Session unlikely to end debate in Congress over sequestration

NORMAN — Sen. Jim Inhofe, R-Okla., was in Norman on Wednesday, meeting with members of the local business community and voicing his concerns about sequestration and the possible loss of jobs resulting from automatic spending cuts.

When Congress passes appropriations bills in excess of limits previously set down for itself in the annual budget resolution, reductions must be made to avoid an automatic, across-the-board cutback called sequestration. The threat of sequestration currently hangs over the nation, with members of Congress unable or unwilling to agree on the needed cuts.

While some vital programs are protected from sequestration, defense and other cuts will occur on Jan. 2 if something does not change in the current scenario.
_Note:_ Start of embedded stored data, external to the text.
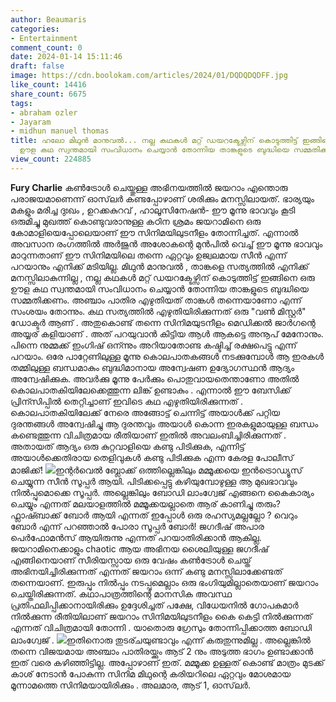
 ```yaml
---
author: Beaumaris
categories:
- Entertainment
comment_count: 0
date: 2024-01-14 15:11:46
draft: false
image: https://cdn.boolokam.com/articles/2024/01/DQDQDQDFF.jpg
like_count: 14416
share_count: 6675
tags:
- abraham ozler
- Jayaram
- midhun manuel thomas
title: ഹലോ മിഥുൻ മാനുവൽ... നല്ല കഥകൾ മറ്റ് ഡയറക്ടേഴ്സിന് കൊടുത്തിട്ട് ഇങ്ങിനെ ഒരു
  ഊള കഥ സ്വന്തമായി സംവിധാനം ചെയ്യാൻ തോന്നിയ താങ്കളുടെ ബുദ്ധിയെ സമ്മതിക്കണം
view_count: 224885
---
```


**Fury Charlie** കൺട്രോൾ ചെയ്തുള്ള അഭിനയത്തിൽ ജയറാം എന്തൊരു പരാജയമാണെന്ന് ഓസ്‌ലർ കണ്ടപ്പോഴാണ് ശരിക്കും മനസ്സിലായത്. ഭാര്യയും മകളും മരിച്ച ദുഃഖം , ഉറക്കകുറവ് , ഹാലൂസിനേഷൻ- ഈ മൂന്നു ഭാവവും കൂടി ഒരുമിച്ചു മുഖത്ത് കൊണ്ടുവരാനുള്ള കഠിന ശ്രമം ജയറാമിനെ ഒരു കോമാളിയെപ്പോലെയാണ് ഈ സിനിമയിലുടനീളം തോന്നിച്ചത്. എന്നാൽ അവസാന രംഗത്തിൽ അർജുൻ അശോകന്റെ മുൻപിൽ വെച്ച് ഈ മൂന്നു ഭാവവും മാറുന്നതാണ് ഈ സിനിമയിലെ തന്നെ ഏറ്റവും ഉജ്വലമായ സീൻ എന്ന് പറയാനും എനിക്ക് മടിയില്ല. മിഥുൻ മാനുവൽ , താങ്കളെ സത്യത്തിൽ എനിക്ക് മനസ്സിലാകുന്നില്ല , നല്ല കഥകൾ മറ്റ് ഡയറക്ടേഴ്സിന് കൊടുത്തിട്ട് ഇങ്ങിനെ ഒരു ഊള കഥ സ്വന്തമായി സംവിധാനം ചെയ്യാൻ തോന്നിയ താങ്കളുടെ ബുദ്ധിയെ സമ്മതിക്കണം. അഞ്ചാം പാതിര എഴുതിയത് താങ്കൾ തന്നെയാണോ എന്ന് സംശയം തോന്നും. കഥ സത്യത്തിൽ എഴുതിയിരിക്കുന്നത് ഒരു "വൺ മിസ്റ്റർ" ഡോക്ടർ ആണ് . അതുകൊണ്ട് തന്നെ സിനിമയുടനീളം മെഡിക്കൽ ജാർഗന്റെ അയ്യര് കളിയാണ് . അത് പറയുവാൻ കിട്ടിയ ആൾ ആകട്ടെ അനൂപ് മേനോനും. പിന്നെ നുമ്മക്ക് ഇംഗിഷ് ഒന്ന്നും അറിയാതോണ്ട കഷ്ടിച്ച് രക്ഷപെട്ടു എന്ന് പറയാം. ഒരേ പാറ്റേണിലുള്ള മൂന്നു കൊലപാതകങ്ങൾ നടക്കുമ്പോൾ ആ ഇരകൾ തമ്മിലുള്ള ബന്ധമാകും ബുദ്ധിമാനായ അന്വേഷണ ഉദ്യോഗസ്ഥൻ ആദ്യം അന്വേഷിക്കുക. അവർക്കു മൂന്നു പേർക്കും പൊതുവായതെന്താണോ അതിൽ കൊലപാതകിയിലേക്കെത്തുന്ന ലിങ്ക് ഉണ്ടാകും . എന്നാൽ ഈ ബേസിക്ക് പ്രിന്സിപ്പിൽ തെറ്റിച്ചാണ് ഇവിടെ കഥ എഴുതിയിരിക്കുന്നത് . കൊലപാതകിയിലേക്ക് നേരെ അങ്ങോട്ട് ചെന്നിട്ട് അയാൾക്ക് പറ്റിയ ദുരന്തങ്ങൾ അന്വേഷിച്ചു ആ ദുരന്തവും അയാൾ കൊന്ന ഇരകളുമായുള്ള ബന്ധം കണ്ടെത്തുന്ന വിചിത്രമായ രീതിയാണ് ഇതിൽ അവലംബിച്ചിരിക്കുന്നത് . അതായത് ആദ്യം ഒരു കുറ്റവാളിയെ കണ്ടു പിടിക്കുക, എന്നിട്ട് അയാൾക്കെതിരായ തെളിവുകൾ കണ്ടു പിടിക്കുക എന്ന കേരള പോലീസ് മാജിക്ക്! ![](https://cdn.boolokam.com/articles/2024/01/DQDQDQDFF.jpg)ഇന്റർവെൽ ബ്ലോക്ക് ഒത്തില്ലെങ്കിലും മമ്മൂക്കയെ ഇൻട്രൊഡ്യൂസ് ചെയ്യുന്ന സീൻ സൂപ്പർ ആയി. പിടിക്കപ്പെട്ടു കഴിയുമ്പോഴുള്ള ആ മുഖഭാവവും നിൽപ്പുമൊക്കെ സൂപ്പർ. അല്ലെങ്കിലും ബോഡി ലാംഗ്വേജ് എങ്ങനെ കൈകാര്യം ചെയ്യും എന്നത് മലയാളത്തിൽ മമ്മൂക്കയല്ലാതെ ആര് കാണിച്ചു തരും? ഫ്ലാഷ്ബാക്ക് ബോർ ആയി എന്നത് ഇപ്പോൾ ഒരു രഹസ്യമല്ലല്ലോ ? വെറും ബോർ എന്ന് പറഞ്ഞാൽ പോരാ സൂപ്പർ ബോർ! ജഗദീഷ് അപാര പെർഫോമൻസ് ആയിരുന്നു എന്നത് പറയാതിരിക്കാൻ ആകില്ല. ജയറാമിനെക്കാളും chaotic ആയ അഭിനയ ശൈലിയുള്ള ജഗദീഷ് എങ്ങിനെയാണ് സീരിയസ്സായ ഒരു വേഷം കൺട്രോൾ ചെയ്ത് അഭിനയിച്ചിരിക്കുന്നത് എന്നത് ജയറാം ഒന്ന് കണ്ടു മനസ്സിലാക്കേണ്ടത് തന്നെയാണ്. ഇരുപ്പും നിൽപ്പും നടപ്പുമെല്ലാം ഒരു ഭംഗിയുമില്ലാതെയാണ് ജയറാം ചെയ്തിരിക്കുന്നത്. കഥാപാത്രത്തിന്റെ മാനസിക അവസ്ഥ പ്രതിഫലിപ്പിക്കാനായിരിക്കും ഉദ്ദേശിച്ചത് പക്ഷേ, വിധേയനിൽ ഗോപകുമാർ നിൽക്കുന്ന രീതിയിലാണ് ജയറാം സിനിമയിലുടനീളം കൈ കെട്ടി നിൽക്കുന്നത് എന്നത് വിചിത്രമായി തോന്നി . യാതൊരു ഗ്രേസും തോന്നിപ്പിക്കാത്ത ബോഡി ലാംഗ്വേജ് . ![](https://cdn.boolokam.com/articles/2024/01/ACACCAC.webp)ഇതിനൊരു തുടര്ചയുണ്ടാവും എന്ന് കരുതുന്നുമില്ല . അല്ലെങ്കിൽ തന്നെ വിജയമായ അഞ്ചാം പാതിരയ്ക്കും ആട് 2 നും അടുത്ത ഭാഗം ഉണ്ടാക്കാൻ ഇത് വരെ കഴിഞ്ഞിട്ടില്ല. അപ്പോഴാണ് ഇത്. മമ്മൂക്ക ഉള്ളത് കൊണ്ട് മാത്രം മുടക്ക് കാശ് നേടാൻ പോകുന്ന സിനിമ മിഥുന്റെ കരിയറിലെ ഏറ്റവും മോശമായ മൂന്നാമത്തെ സിനിമയായിരിക്കും . അലമാര, ആട് 1, ഓസ്‌ലർ.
Inhofe has joined fellow Republicans in blasting the Obama administration for the possible fallout from sequestration cuts.

“Last week, the Office of Management and Budget provided guidance that said they would cover any potential litigation costs or employee compensation costs that could be brought against contracting companies as a result of their failure to follow the WARN Act,” Inhofe said in a press release Monday.

Inhofe is concerned that employers such as Lockheed Martin could ask for millions in reimbursements from lawsuits resulting from a failure to follow the 60-day notification requirements outlined in WARN.

Inhofe further referenced a July report by the Aerospace Industries Association that estimates defense and non-defense sequestration could result in the loss of 2.1 million jobs.

The White House, through the Office of Management and Budget in accordance with the Sequestration Transparency Act of 2012, issued a report Sept. 14 outlining the possible fallout from sequestration.

“In August 2011, bipartisan majorities in both the House and Senate voted for the threat of sequestration as a mechanism to force Congress to act on further deficit reduction,” according to the transparency report. “The specter of harmful across-the-board cuts to defense and non-defense programs was intended to drive both sides to compromise. The sequestration itself was never intended to be implemented.